THE PROBLEM:
Return all of the data exactly, with nothing left out but the pictures.

RECORD SET:
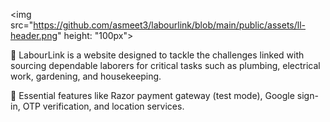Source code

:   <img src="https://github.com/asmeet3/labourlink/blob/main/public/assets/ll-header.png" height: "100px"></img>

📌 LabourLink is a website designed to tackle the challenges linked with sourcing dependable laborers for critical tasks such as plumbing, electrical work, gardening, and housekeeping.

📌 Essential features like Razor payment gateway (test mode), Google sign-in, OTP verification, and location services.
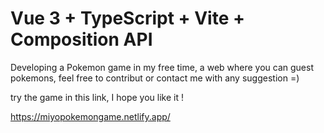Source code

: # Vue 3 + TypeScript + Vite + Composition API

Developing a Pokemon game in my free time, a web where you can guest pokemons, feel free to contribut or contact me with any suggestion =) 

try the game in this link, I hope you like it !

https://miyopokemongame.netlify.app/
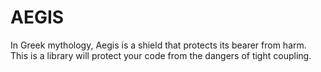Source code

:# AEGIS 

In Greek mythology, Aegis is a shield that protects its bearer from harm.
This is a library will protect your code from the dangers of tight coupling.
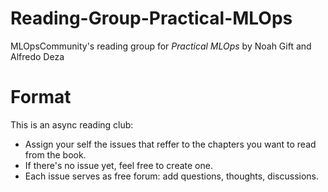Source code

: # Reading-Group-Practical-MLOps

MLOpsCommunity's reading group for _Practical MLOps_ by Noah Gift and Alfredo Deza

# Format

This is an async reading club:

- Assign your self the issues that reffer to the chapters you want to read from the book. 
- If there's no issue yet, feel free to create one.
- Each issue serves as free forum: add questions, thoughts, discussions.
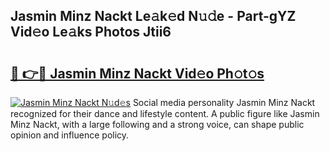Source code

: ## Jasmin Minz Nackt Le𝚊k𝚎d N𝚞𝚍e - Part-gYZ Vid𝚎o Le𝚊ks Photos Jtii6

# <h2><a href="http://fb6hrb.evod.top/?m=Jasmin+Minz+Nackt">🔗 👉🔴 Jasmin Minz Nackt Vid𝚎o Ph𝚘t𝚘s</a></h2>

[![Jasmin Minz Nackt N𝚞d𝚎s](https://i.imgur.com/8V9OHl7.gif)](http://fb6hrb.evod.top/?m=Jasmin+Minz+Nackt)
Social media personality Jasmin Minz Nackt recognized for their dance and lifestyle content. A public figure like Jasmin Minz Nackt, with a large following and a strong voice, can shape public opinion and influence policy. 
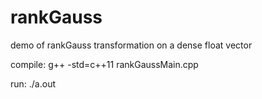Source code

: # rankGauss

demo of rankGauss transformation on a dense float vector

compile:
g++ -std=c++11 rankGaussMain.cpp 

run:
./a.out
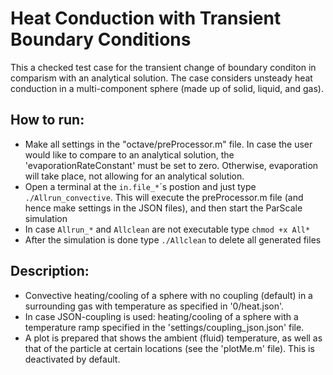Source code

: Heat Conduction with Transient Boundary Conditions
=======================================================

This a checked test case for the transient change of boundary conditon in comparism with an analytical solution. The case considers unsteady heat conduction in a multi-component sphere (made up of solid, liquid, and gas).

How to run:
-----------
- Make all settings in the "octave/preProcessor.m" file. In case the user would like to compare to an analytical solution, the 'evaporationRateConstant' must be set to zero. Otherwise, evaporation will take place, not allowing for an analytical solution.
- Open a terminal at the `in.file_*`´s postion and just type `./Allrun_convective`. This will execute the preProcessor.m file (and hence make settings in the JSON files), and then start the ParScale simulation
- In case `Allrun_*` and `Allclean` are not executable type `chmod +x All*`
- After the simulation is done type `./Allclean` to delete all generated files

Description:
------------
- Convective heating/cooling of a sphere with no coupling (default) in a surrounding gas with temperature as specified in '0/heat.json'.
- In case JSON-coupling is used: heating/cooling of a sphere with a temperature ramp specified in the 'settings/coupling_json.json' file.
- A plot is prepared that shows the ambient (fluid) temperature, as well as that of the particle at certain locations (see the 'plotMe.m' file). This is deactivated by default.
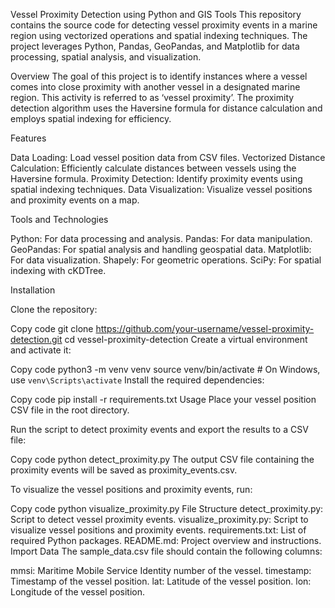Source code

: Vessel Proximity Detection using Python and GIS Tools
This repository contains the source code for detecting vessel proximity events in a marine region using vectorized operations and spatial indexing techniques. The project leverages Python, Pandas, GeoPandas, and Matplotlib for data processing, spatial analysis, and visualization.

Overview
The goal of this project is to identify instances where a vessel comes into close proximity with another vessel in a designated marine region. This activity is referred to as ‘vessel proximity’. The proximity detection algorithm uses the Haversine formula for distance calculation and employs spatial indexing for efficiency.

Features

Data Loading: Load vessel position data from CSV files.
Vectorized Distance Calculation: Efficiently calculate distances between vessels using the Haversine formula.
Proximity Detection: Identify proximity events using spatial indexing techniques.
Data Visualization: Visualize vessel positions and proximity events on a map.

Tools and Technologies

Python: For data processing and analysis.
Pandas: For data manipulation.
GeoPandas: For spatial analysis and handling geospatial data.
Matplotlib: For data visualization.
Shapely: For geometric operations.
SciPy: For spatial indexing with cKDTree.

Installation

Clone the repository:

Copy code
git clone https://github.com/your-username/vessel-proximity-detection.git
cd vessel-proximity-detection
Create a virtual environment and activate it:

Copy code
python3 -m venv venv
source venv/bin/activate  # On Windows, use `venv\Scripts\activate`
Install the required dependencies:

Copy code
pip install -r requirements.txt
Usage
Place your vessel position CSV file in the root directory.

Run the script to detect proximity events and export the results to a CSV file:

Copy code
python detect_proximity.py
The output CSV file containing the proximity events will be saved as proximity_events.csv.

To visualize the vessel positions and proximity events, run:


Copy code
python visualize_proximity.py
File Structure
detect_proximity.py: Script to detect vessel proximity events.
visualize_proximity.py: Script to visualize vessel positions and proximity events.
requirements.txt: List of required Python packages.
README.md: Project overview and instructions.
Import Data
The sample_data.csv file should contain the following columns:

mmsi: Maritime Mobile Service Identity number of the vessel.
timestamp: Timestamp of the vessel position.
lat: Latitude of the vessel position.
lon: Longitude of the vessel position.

EXERCISE SOLUTION:
Source code

:   <img src="https://github.com/asmeet3/labourlink/blob/main/public/assets/ll-header.png" height: "100px"></img>

📌 LabourLink is a website designed to tackle the challenges linked with sourcing dependable laborers for critical tasks such as plumbing, electrical work, gardening, and housekeeping.

📌 Essential features like Razor payment gateway (test mode), Google sign-in, OTP verification, and location services.
Source code

: # Vue 3 + TypeScript + Vite + Composition API

Developing a Pokemon game in my free time, a web where you can guest pokemons, feel free to contribut or contact me with any suggestion =) 

try the game in this link, I hope you like it !

https://miyopokemongame.netlify.app/
Source code

:# AEGIS 

In Greek mythology, Aegis is a shield that protects its bearer from harm.
This is a library will protect your code from the dangers of tight coupling.
Source code

: # Reading-Group-Practical-MLOps

MLOpsCommunity's reading group for _Practical MLOps_ by Noah Gift and Alfredo Deza

# Format

This is an async reading club:

- Assign your self the issues that reffer to the chapters you want to read from the book. 
- If there's no issue yet, feel free to create one.
- Each issue serves as free forum: add questions, thoughts, discussions.
Source code

: ## Jasmin Minz Nackt Le𝚊k𝚎d N𝚞𝚍e - Part-gYZ Vid𝚎o Le𝚊ks Photos Jtii6

# <h2><a href="http://fb6hrb.evod.top/?m=Jasmin+Minz+Nackt">🔗 👉🔴 Jasmin Minz Nackt Vid𝚎o Ph𝚘t𝚘s</a></h2>

[![Jasmin Minz Nackt N𝚞d𝚎s](https://i.imgur.com/8V9OHl7.gif)](http://fb6hrb.evod.top/?m=Jasmin+Minz+Nackt)
Social media personality Jasmin Minz Nackt recognized for their dance and lifestyle content. A public figure like Jasmin Minz Nackt, with a large following and a strong voice, can shape public opinion and influence policy. 
Source code

: # rankGauss

demo of rankGauss transformation on a dense float vector

compile:
g++ -std=c++11 rankGaussMain.cpp 

run:
./a.out
Source code

: Heat Conduction with Transient Boundary Conditions
=======================================================

This a checked test case for the transient change of boundary conditon in comparism with an analytical solution. The case considers unsteady heat conduction in a multi-component sphere (made up of solid, liquid, and gas).

How to run:
-----------
- Make all settings in the "octave/preProcessor.m" file. In case the user would like to compare to an analytical solution, the 'evaporationRateConstant' must be set to zero. Otherwise, evaporation will take place, not allowing for an analytical solution.
- Open a terminal at the `in.file_*`´s postion and just type `./Allrun_convective`. This will execute the preProcessor.m file (and hence make settings in the JSON files), and then start the ParScale simulation
- In case `Allrun_*` and `Allclean` are not executable type `chmod +x All*`
- After the simulation is done type `./Allclean` to delete all generated files

Description:
------------
- Convective heating/cooling of a sphere with no coupling (default) in a surrounding gas with temperature as specified in '0/heat.json'.
- In case JSON-coupling is used: heating/cooling of a sphere with a temperature ramp specified in the 'settings/coupling_json.json' file.
- A plot is prepared that shows the ambient (fluid) temperature, as well as that of the particle at certain locations (see the 'plotMe.m' file). This is deactivated by default.
Source code

: Vessel Proximity Detection using Python and GIS Tools
This repository contains the source code for detecting vessel proximity events in a marine region using vectorized operations and spatial indexing techniques. The project leverages Python, Pandas, GeoPandas, and Matplotlib for data processing, spatial analysis, and visualization.

Overview
The goal of this project is to identify instances where a vessel comes into close proximity with another vessel in a designated marine region. This activity is referred to as ‘vessel proximity’. The proximity detection algorithm uses the Haversine formula for distance calculation and employs spatial indexing for efficiency.

Features

Data Loading: Load vessel position data from CSV files.
Vectorized Distance Calculation: Efficiently calculate distances between vessels using the Haversine formula.
Proximity Detection: Identify proximity events using spatial indexing techniques.
Data Visualization: Visualize vessel positions and proximity events on a map.

Tools and Technologies

Python: For data processing and analysis.
Pandas: For data manipulation.
GeoPandas: For spatial analysis and handling geospatial data.
Matplotlib: For data visualization.
Shapely: For geometric operations.
SciPy: For spatial indexing with cKDTree.

Installation

Clone the repository:

Copy code
git clone https://github.com/your-username/vessel-proximity-detection.git
cd vessel-proximity-detection
Create a virtual environment and activate it:

Copy code
python3 -m venv venv
source venv/bin/activate  # On Windows, use `venv\Scripts\activate`
Install the required dependencies:

Copy code
pip install -r requirements.txt
Usage
Place your vessel position CSV file in the root directory.

Run the script to detect proximity events and export the results to a CSV file:

Copy code
python detect_proximity.py
The output CSV file containing the proximity events will be saved as proximity_events.csv.

To visualize the vessel positions and proximity events, run:


Copy code
python visualize_proximity.py
File Structure
detect_proximity.py: Script to detect vessel proximity events.
visualize_proximity.py: Script to visualize vessel positions and proximity events.
requirements.txt: List of required Python packages.
README.md: Project overview and instructions.
Import Data
The sample_data.csv file should contain the following columns:

mmsi: Maritime Mobile Service Identity number of the vessel.
timestamp: Timestamp of the vessel position.
lat: Latitude of the vessel position.
lon: Longitude of the vessel position.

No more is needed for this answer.